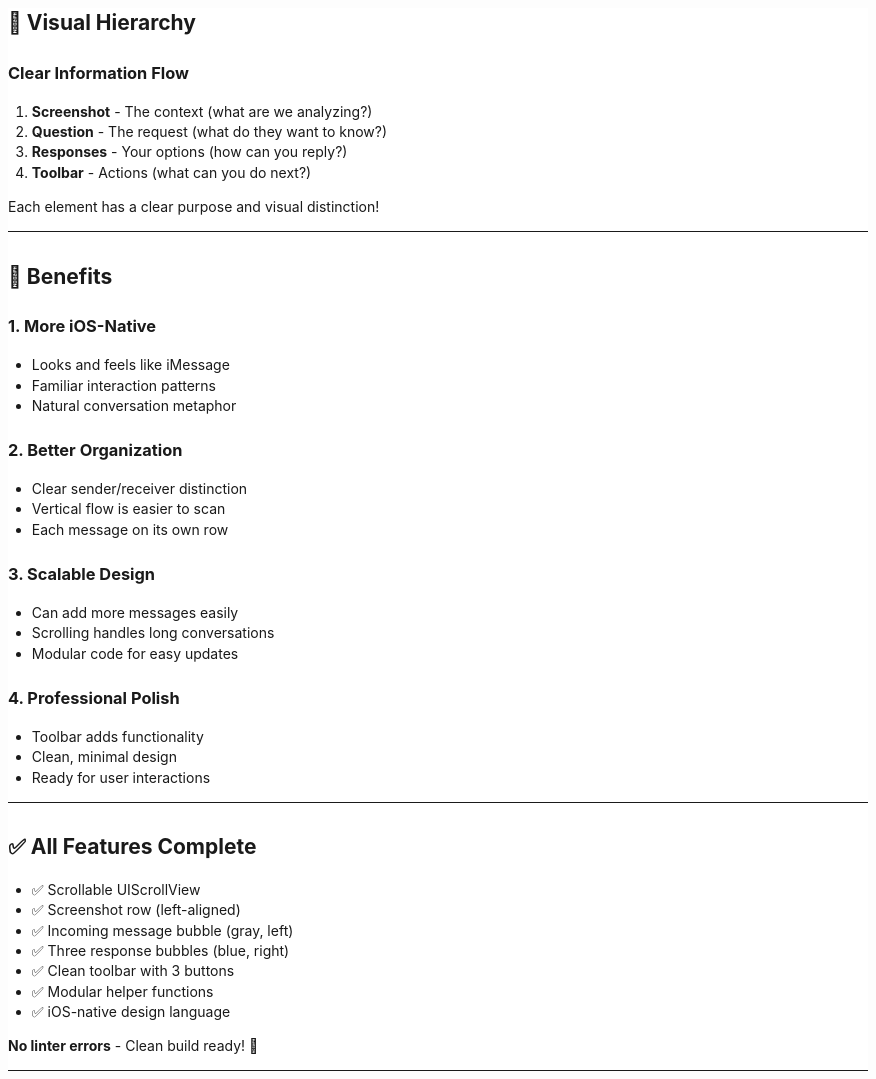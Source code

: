 
## 🎨 Visual Hierarchy

### Clear Information Flow
1. **Screenshot** - The context (what are we analyzing?)
2. **Question** - The request (what do they want to know?)
3. **Responses** - Your options (how can you reply?)
4. **Toolbar** - Actions (what can you do next?)

Each element has a clear purpose and visual distinction!

---

## 🚀 Benefits

### 1. More iOS-Native
- Looks and feels like iMessage
- Familiar interaction patterns
- Natural conversation metaphor

### 2. Better Organization
- Clear sender/receiver distinction
- Vertical flow is easier to scan
- Each message on its own row

### 3. Scalable Design
- Can add more messages easily
- Scrolling handles long conversations
- Modular code for easy updates

### 4. Professional Polish
- Toolbar adds functionality
- Clean, minimal design
- Ready for user interactions

---

## ✅ All Features Complete

- ✅ Scrollable UIScrollView
- ✅ Screenshot row (left-aligned)
- ✅ Incoming message bubble (gray, left)
- ✅ Three response bubbles (blue, right)
- ✅ Clean toolbar with 3 buttons
- ✅ Modular helper functions
- ✅ iOS-native design language

**No linter errors** - Clean build ready! 🎉

---
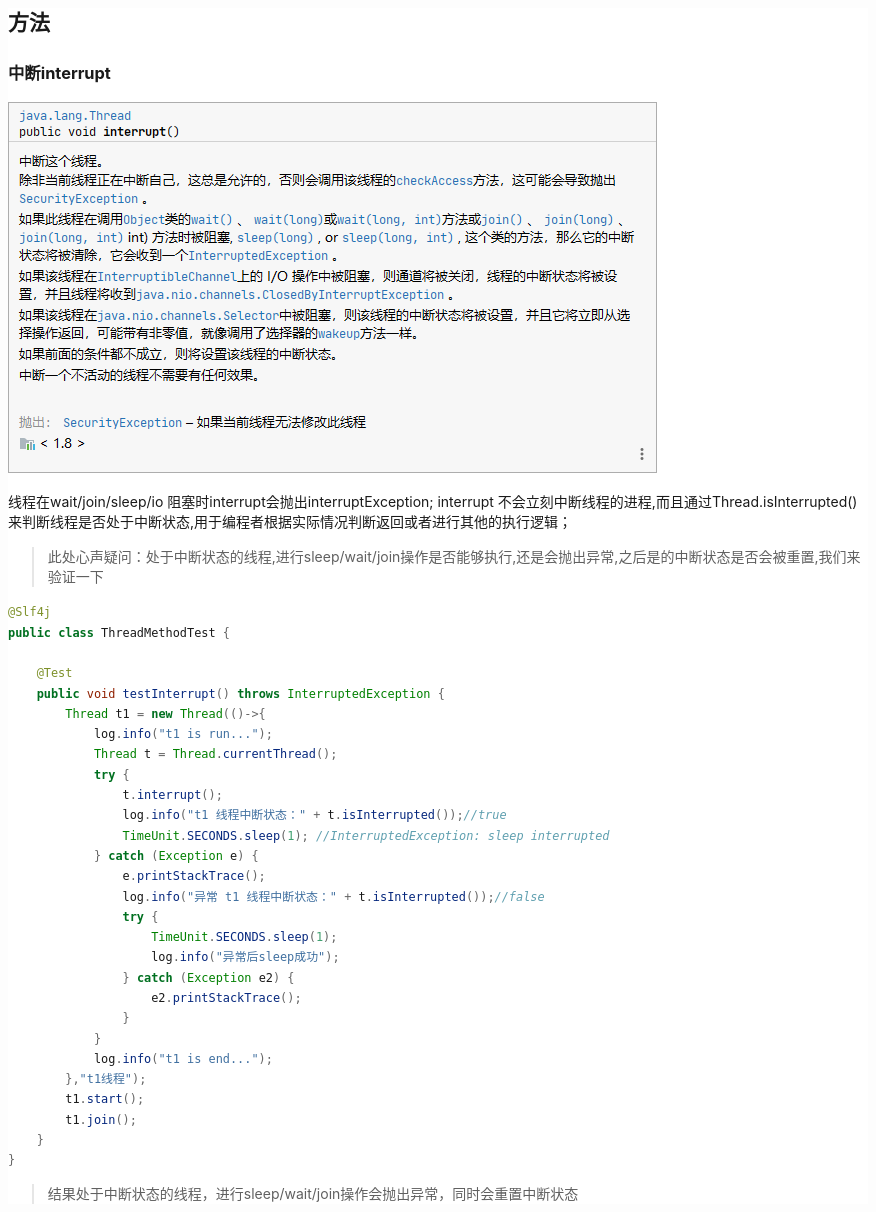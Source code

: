 ## 方法
### 中断interrupt
![thread_interrupt](../resources/image/thread_interrupt.png)

线程在wait/join/sleep/io 阻塞时interrupt会抛出interruptException;
interrupt 不会立刻中断线程的进程,而且通过Thread.isInterrupted()来判断线程是否处于中断状态,用于编程者根据实际情况判断返回或者进行其他的执行逻辑；
> 此处心声疑问：处于中断状态的线程,进行sleep/wait/join操作是否能够执行,还是会抛出异常,之后是的中断状态是否会被重置,我们来验证一下
```java
@Slf4j
public class ThreadMethodTest {

    @Test
    public void testInterrupt() throws InterruptedException {
        Thread t1 = new Thread(()->{
            log.info("t1 is run...");
            Thread t = Thread.currentThread();
            try {
                t.interrupt();
                log.info("t1 线程中断状态：" + t.isInterrupted());//true
                TimeUnit.SECONDS.sleep(1); //InterruptedException: sleep interrupted
            } catch (Exception e) {
                e.printStackTrace();
                log.info("异常 t1 线程中断状态：" + t.isInterrupted());//false
                try {
                    TimeUnit.SECONDS.sleep(1);
                    log.info("异常后sleep成功");
                } catch (Exception e2) {
                    e2.printStackTrace();
                }
            }
            log.info("t1 is end...");
        },"t1线程");
        t1.start();
        t1.join();
    }
}

```
> 结果处于中断状态的线程，进行sleep/wait/join操作会抛出异常，同时会重置中断状态
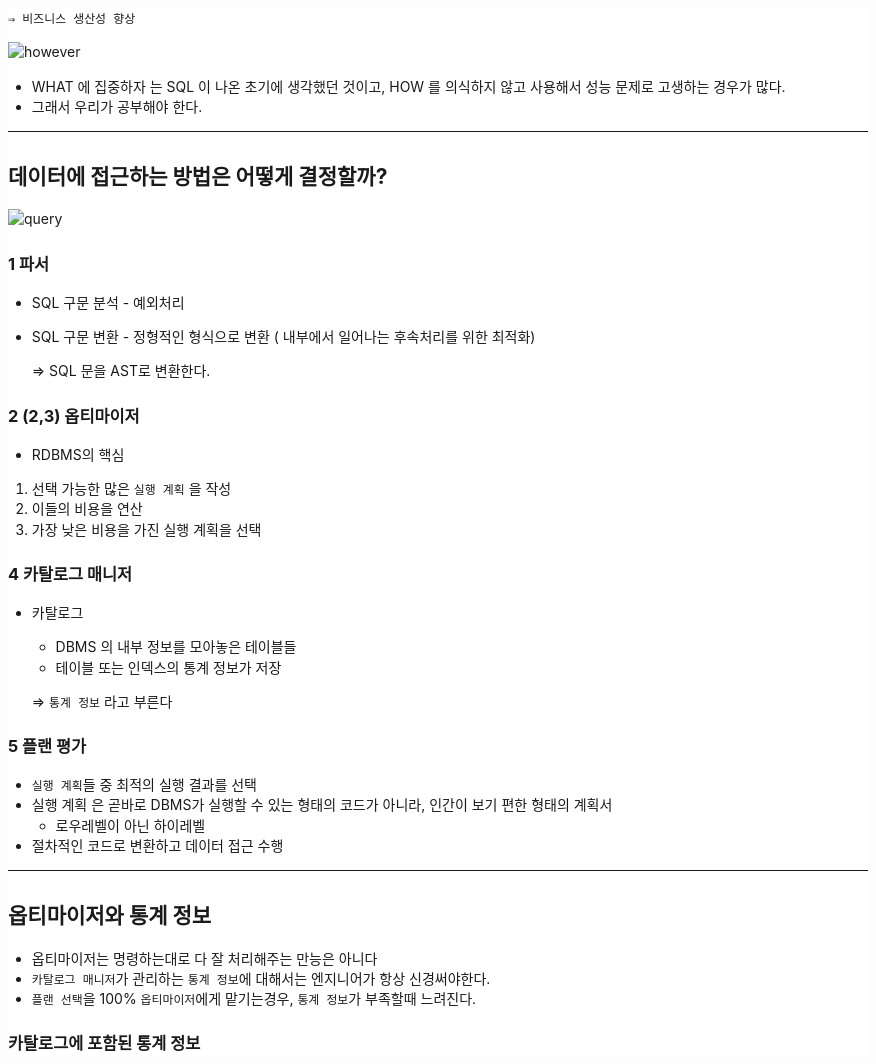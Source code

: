     ⇒ 비즈니스 생산성 향상
    

![however](https://github.com/RabbitHoleStudy/sql_level_up/assets/13278955/37bc9ae5-7517-431d-925b-24744e045ebc)

- WHAT 에 집중하자 는 SQL 이 나온 초기에 생각했던 것이고, HOW 를 의식하지 않고 사용해서 성능 문제로 고생하는 경우가 많다.
- 그래서 우리가 공부해야 한다.

---

## 데이터에 접근하는 방법은 어떻게 결정할까?

![query](https://github.com/RabbitHoleStudy/sql_level_up/assets/13278955/49ce9151-f74f-4de2-bbc5-d30d970b6415)

### 1 파서

- SQL 구문 분석 - 예외처리
- SQL 구문 변환 - 정형적인 형식으로 변환 ( 내부에서 일어나는 후속처리를 위한 최적화)
    
    ⇒ SQL 문을 AST로 변환한다.
    

### 2 (2,3) 옵티마이저

- RDBMS의 핵심
1. 선택 가능한 많은 `실행 계획` 을 작성
2. 이들의 비용을 연산
3. 가장 낮은 비용을 가진 실행 계획을 선택

### 4 카탈로그 매니저

- 카탈로그
    - DBMS 의 내부 정보를 모아놓은 테이블들
    - 테이블 또는 인덱스의 통계 정보가 저장
    
    ⇒ `통계 정보` 라고 부른다
    

### 5 플랜 평가

- `실행 계획`들 중 최적의 실행 결과를 선택
- 실행 계획 은 곧바로 DBMS가 실행할 수 있는 형태의 코드가 아니라, 인간이 보기 편한 형태의 계획서
    - 로우레벨이 아닌 하이레벨
- 절차적인 코드로 변환하고 데이터 접근 수행

---

## 옵티마이저와 통계 정보

- 옵티마이저는 명령하는대로 다 잘 처리해주는 만능은 아니다
- `카탈로그 매니저`가 관리하는 `통계 정보`에 대해서는 엔지니어가 항상 신경써야한다.
- `플랜 선택`을 100% `옵티마이저`에게 맡기는경우, `통계 정보`가 부족할때 느려진다.

### 카탈로그에 포함된 통계 정보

* * *

Starting with the line above that holds "2. **Question** - The" and stopping with the line that holds "### 4. Professional Polish", reproduce each line exactly, omitting all other lines.

2. **Question** - The request (what do they want to know?)
3. **Responses** - Your options (how can you reply?)
4. **Toolbar** - Actions (what can you do next?)

Each element has a clear purpose and visual distinction!

---

## 🚀 Benefits

### 1. More iOS-Native
- Looks and feels like iMessage
- Familiar interaction patterns
- Natural conversation metaphor

### 2. Better Organization
- Clear sender/receiver distinction
- Vertical flow is easier to scan
- Each message on its own row

### 3. Scalable Design
- Can add more messages easily
- Scrolling handles long conversations
- Modular code for easy updates

### 4. Professional Polish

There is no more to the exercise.